■ **STUDY MATERIAL**
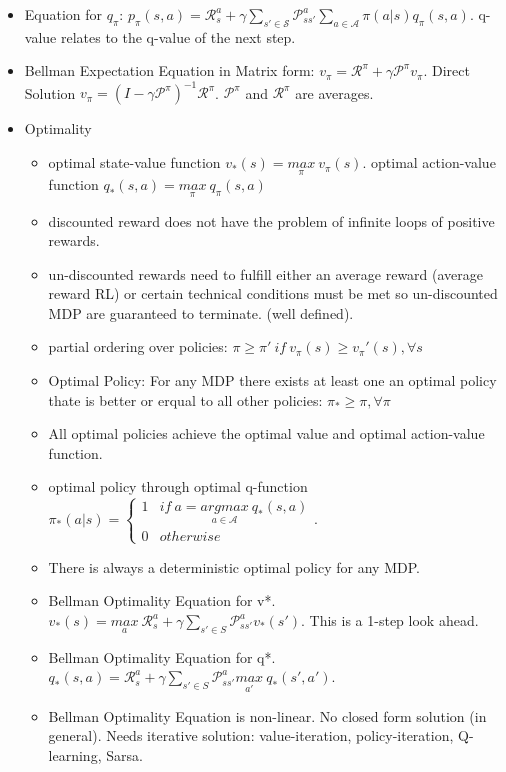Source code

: \begin{itemize}
\begin{itemize}[noitemsep,nolistsep]
		\item Equation for $q_\pi$: $p_\pi(s,a) = \mathcal{R}_s^a + \gamma \sum_{s' \in \mathcal{S}} \mathcal{P}_{ss'}^a \sum_{a \in \mathcal{A}} \pi(a|s)q_\pi(s,a)$. q-value relates to the q-value of the next step.
		\item Bellman Expectation Equation in Matrix form: $v_\pi = \mathcal{R}^\pi + \gamma \mathcal{P}^\pi v_\pi$. Direct Solution $v_\pi = (I - \gamma \mathcal{P}^\pi)^{-1}\mathcal{R}^\pi$. $\mathcal{P}^\pi$ and $\mathcal{R}^\pi$ are averages.
		\item Optimality 
		\begin{itemize}[noitemsep,nolistsep]
			\item optimal state-value function $v_*(s) = \underset{\pi}{max}\ v_\pi(s)$. optimal action-value function $q_*(s,a) = \underset{\pi}{max}\ q_\pi(s,a)$
			\item discounted reward does not have the problem of infinite loops of positive rewards.
			\item un-discounted rewards need to fulfill either an average reward (average reward RL) or certain technical conditions must be met so un-discounted MDP are guaranteed to terminate. (well defined).
			\item partial ordering over policies: $\pi \geq \pi'\ if\ v_\pi(s) \geq v_\pi'(s), \forall s$
			\item Optimal Policy: For any MDP there exists at least one an optimal policy thate is better or erqual to all other policies: $\pi_* \geq \pi, \forall \pi$
			\item All optimal policies achieve the optimal value and optimal action-value function.
			\item optimal policy through optimal q-function $\pi_*(a|s) = \begin{cases} 1 & if\ a = \underset{a \in \mathcal{A}}{argmax}\ q_*(s,a) \\  0 & otherwise \end{cases}$.
			\item There is always a deterministic optimal policy for any MDP.
			\item Bellman Optimality Equation for v*. $v_*(s) = \underset{a}{max}\ \mathcal{R}_s^a + \gamma \sum_{s' \in S} \mathcal{P}_{ss'}^a v_*(s')$. This is a 1-step look ahead.
			\item Bellman Optimality Equation for q*. $q_*(s,a) = \mathcal{R}_s^a + \gamma \sum_{s' \in S} \mathcal{P}_{ss'}^a \underset{a'}{max}\ q_*(s',a')$.
			\item Bellman Optimality Equation is non-linear. No closed form solution (in general). Needs iterative solution: value-iteration, policy-iteration, Q-learning, Sarsa.

\end{itemize}
\end{itemize}
\end{itemize}
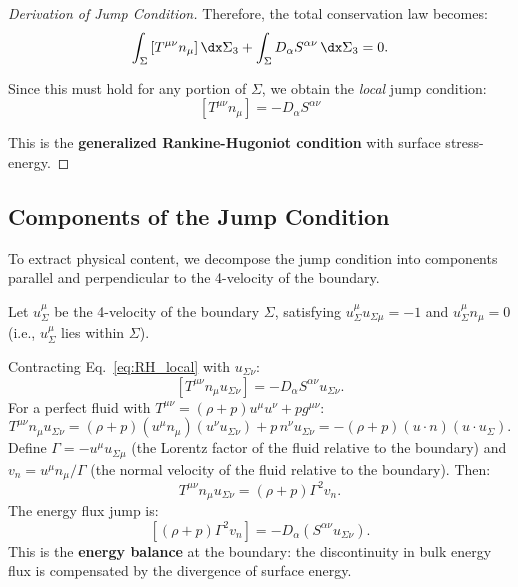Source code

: \begin{proof}[Derivation of Jump Condition]
Therefore, the total conservation law becomes:
\begin{equation}
\label{eq:total_conservation}
\int_\Sigma \left[ T^{\mu\nu} n_\mu \right] \dx \Sigma_3 + \int_\Sigma D_\alpha S^{\alpha\nu} \, \dx \Sigma_3 = 0.
\end{equation}

Since this must hold for any portion of $\Sigma$, we obtain the \emph{local} jump condition:
\begin{equation}
\label{eq:RH_local}
\boxed{\left[ T^{\mu\nu} n_\mu \right] = -D_\alpha S^{\alpha\nu}}
\end{equation}

This is the \textbf{generalized Rankine-Hugoniot condition} with surface stress-energy.
\end{proof}

\subsection{Components of the Jump Condition}
\label{app:RH_components}

To extract physical content, we decompose the jump condition into components parallel and perpendicular to the 4-velocity of the boundary.

\begin{definition}
Let $u^\mu_\Sigma$ be the 4-velocity of the boundary $\Sigma$, satisfying $u^\mu_\Sigma u_{\Sigma\mu} = -1$ and $u^\mu_\Sigma n_\mu = 0$ (i.e., $u^\mu_\Sigma$ lies within $\Sigma$).
\end{definition}

\begin{proposition}
\label{prop:energy_jump}
Contracting Eq.~\eqref{eq:RH_local} with $u_{\Sigma\nu}$:
\begin{equation}
\label{eq:energy_jump}
\left[ T^{\mu\nu} n_\mu u_{\Sigma\nu} \right] = -D_\alpha S^{\alpha\nu} u_{\Sigma\nu}.
\end{equation}
For a perfect fluid with $T^{\mu\nu} = (\rho + p) u^\mu u^\nu + p g^{\mu\nu}$:
\begin{equation}
\label{eq:energy_jump_perfect}
T^{\mu\nu} n_\mu u_{\Sigma\nu} = (\rho + p)(u^\mu n_\mu)(u^\nu u_{\Sigma\nu}) + p \, n^\nu u_{\Sigma\nu} = -(\rho + p)(u \cdot n)(u \cdot u_\Sigma).
\end{equation}
Define $\Gamma = -u^\mu u_{\Sigma\mu}$ (the Lorentz factor of the fluid relative to the boundary) and $v_n = u^\mu n_\mu / \Gamma$ (the normal velocity of the fluid relative to the boundary). Then:
\begin{equation}
\label{eq:energy_flux}
T^{\mu\nu} n_\mu u_{\Sigma\nu} = (\rho + p) \Gamma^2 v_n.
\end{equation}
The energy flux jump is:
\begin{equation}
\label{eq:energy_conservation}
\left[ (\rho + p) \Gamma^2 v_n \right] = -D_\alpha (S^{\alpha\nu} u_{\Sigma\nu}).
\end{equation}
This is the \textbf{energy balance} at the boundary: the discontinuity in bulk energy flux is compensated by the divergence of surface energy.
\end{proposition}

■ **THE PROBLEM**
From the records given above, reproduce all text exactly and exclude each picture.

■ **COMPLETED TASK**
Source code

: \begin{itemize}
\begin{itemize}[noitemsep,nolistsep]
		\item Equation for $q_\pi$: $p_\pi(s,a) = \mathcal{R}_s^a + \gamma \sum_{s' \in \mathcal{S}} \mathcal{P}_{ss'}^a \sum_{a \in \mathcal{A}} \pi(a|s)q_\pi(s,a)$. q-value relates to the q-value of the next step.
		\item Bellman Expectation Equation in Matrix form: $v_\pi = \mathcal{R}^\pi + \gamma \mathcal{P}^\pi v_\pi$. Direct Solution $v_\pi = (I - \gamma \mathcal{P}^\pi)^{-1}\mathcal{R}^\pi$. $\mathcal{P}^\pi$ and $\mathcal{R}^\pi$ are averages.
		\item Optimality 
		\begin{itemize}[noitemsep,nolistsep]
			\item optimal state-value function $v_*(s) = \underset{\pi}{max}\ v_\pi(s)$. optimal action-value function $q_*(s,a) = \underset{\pi}{max}\ q_\pi(s,a)$
			\item discounted reward does not have the problem of infinite loops of positive rewards.
			\item un-discounted rewards need to fulfill either an average reward (average reward RL) or certain technical conditions must be met so un-discounted MDP are guaranteed to terminate. (well defined).
			\item partial ordering over policies: $\pi \geq \pi'\ if\ v_\pi(s) \geq v_\pi'(s), \forall s$
			\item Optimal Policy: For any MDP there exists at least one an optimal policy thate is better or erqual to all other policies: $\pi_* \geq \pi, \forall \pi$
			\item All optimal policies achieve the optimal value and optimal action-value function.
			\item optimal policy through optimal q-function $\pi_*(a|s) = \begin{cases} 1 & if\ a = \underset{a \in \mathcal{A}}{argmax}\ q_*(s,a) \\  0 & otherwise \end{cases}$.
			\item There is always a deterministic optimal policy for any MDP.
			\item Bellman Optimality Equation for v*. $v_*(s) = \underset{a}{max}\ \mathcal{R}_s^a + \gamma \sum_{s' \in S} \mathcal{P}_{ss'}^a v_*(s')$. This is a 1-step look ahead.
			\item Bellman Optimality Equation for q*. $q_*(s,a) = \mathcal{R}_s^a + \gamma \sum_{s' \in S} \mathcal{P}_{ss'}^a \underset{a'}{max}\ q_*(s',a')$.
			\item Bellman Optimality Equation is non-linear. No closed form solution (in general). Needs iterative solution: value-iteration, policy-iteration, Q-learning, Sarsa.

\end{itemize}
\end{itemize}
\end{itemize}
Source code

: \begin{proof}[Derivation of Jump Condition]
Therefore, the total conservation law becomes:
\begin{equation}
\label{eq:total_conservation}
\int_\Sigma \left[ T^{\mu\nu} n_\mu \right] \dx \Sigma_3 + \int_\Sigma D_\alpha S^{\alpha\nu} \, \dx \Sigma_3 = 0.
\end{equation}

Since this must hold for any portion of $\Sigma$, we obtain the \emph{local} jump condition:
\begin{equation}
\label{eq:RH_local}
\boxed{\left[ T^{\mu\nu} n_\mu \right] = -D_\alpha S^{\alpha\nu}}
\end{equation}

This is the \textbf{generalized Rankine-Hugoniot condition} with surface stress-energy.
\end{proof}

\subsection{Components of the Jump Condition}
\label{app:RH_components}

To extract physical content, we decompose the jump condition into components parallel and perpendicular to the 4-velocity of the boundary.

\begin{definition}
Let $u^\mu_\Sigma$ be the 4-velocity of the boundary $\Sigma$, satisfying $u^\mu_\Sigma u_{\Sigma\mu} = -1$ and $u^\mu_\Sigma n_\mu = 0$ (i.e., $u^\mu_\Sigma$ lies within $\Sigma$).
\end{definition}

\begin{proposition}
\label{prop:energy_jump}
Contracting Eq.~\eqref{eq:RH_local} with $u_{\Sigma\nu}$:
\begin{equation}
\label{eq:energy_jump}
\left[ T^{\mu\nu} n_\mu u_{\Sigma\nu} \right] = -D_\alpha S^{\alpha\nu} u_{\Sigma\nu}.
\end{equation}
For a perfect fluid with $T^{\mu\nu} = (\rho + p) u^\mu u^\nu + p g^{\mu\nu}$:
\begin{equation}
\label{eq:energy_jump_perfect}
T^{\mu\nu} n_\mu u_{\Sigma\nu} = (\rho + p)(u^\mu n_\mu)(u^\nu u_{\Sigma\nu}) + p \, n^\nu u_{\Sigma\nu} = -(\rho + p)(u \cdot n)(u \cdot u_\Sigma).
\end{equation}
Define $\Gamma = -u^\mu u_{\Sigma\mu}$ (the Lorentz factor of the fluid relative to the boundary) and $v_n = u^\mu n_\mu / \Gamma$ (the normal velocity of the fluid relative to the boundary). Then:
\begin{equation}
\label{eq:energy_flux}
T^{\mu\nu} n_\mu u_{\Sigma\nu} = (\rho + p) \Gamma^2 v_n.
\end{equation}
The energy flux jump is:
\begin{equation}
\label{eq:energy_conservation}
\left[ (\rho + p) \Gamma^2 v_n \right] = -D_\alpha (S^{\alpha\nu} u_{\Sigma\nu}).
\end{equation}
This is the \textbf{energy balance} at the boundary: the discontinuity in bulk energy flux is compensated by the divergence of surface energy.
\end{proposition}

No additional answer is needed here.